- The world has finite resources
The concept of limits to growth, refers to the finite nature of the ecosystem to absorb waste and replenish raw material to sustain the economy. The economy is only a part of the larger ecosystem, and the ecosystem is finite, non-growing and in terms of materials, defined in volume or in other words, closed. Although we see certain natural resources such as solar energy being open, the solar flow is also not growing. Therefore, there are clear limits to growth in the ecological system.
- Resource extraction for production cannot continue indefinitely
Extraction of finite resources (mining minerals and precious metals), disposal of one-time consumables (clothing/packaging) and energy production and consumption damages the planet.
We consume virgin resources for production, and most of these are non-renewable. Waste going to landfill is equivalent to economic resources going to a grave yard, and each resource has a value, which makes each kg going as waste to be identified as lost economic value. Waste harms the environment, and landfills create future environmental liabilities. Incineration requires energy to be spent on resource destruction and emits harmful emissions which need to be neutralized, scrubbed or diluted before release.
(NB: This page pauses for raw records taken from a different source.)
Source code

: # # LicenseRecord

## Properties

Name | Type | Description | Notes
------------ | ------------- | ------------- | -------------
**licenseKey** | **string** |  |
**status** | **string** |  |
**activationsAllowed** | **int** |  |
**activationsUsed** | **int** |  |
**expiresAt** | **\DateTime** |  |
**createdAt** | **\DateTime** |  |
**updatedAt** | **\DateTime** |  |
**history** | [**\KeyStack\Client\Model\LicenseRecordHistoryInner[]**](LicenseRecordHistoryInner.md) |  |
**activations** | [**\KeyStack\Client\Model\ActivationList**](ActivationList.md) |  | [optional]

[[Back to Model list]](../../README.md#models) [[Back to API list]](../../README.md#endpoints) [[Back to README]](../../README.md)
Even recycling as a repurposing strategy comes at great cost, with having to spend energy and resources just to revive other resources back.
Overall renewal happens at a much slower rate and intensity compared to consumption, depleting natural resources and accumulating unwanted resources (waste).
Renewal can happen at a similar rate to consumption, only if what needs to happens to resources after consumption can be pre-planned and pre-programmed. That is what circular economy intends to do.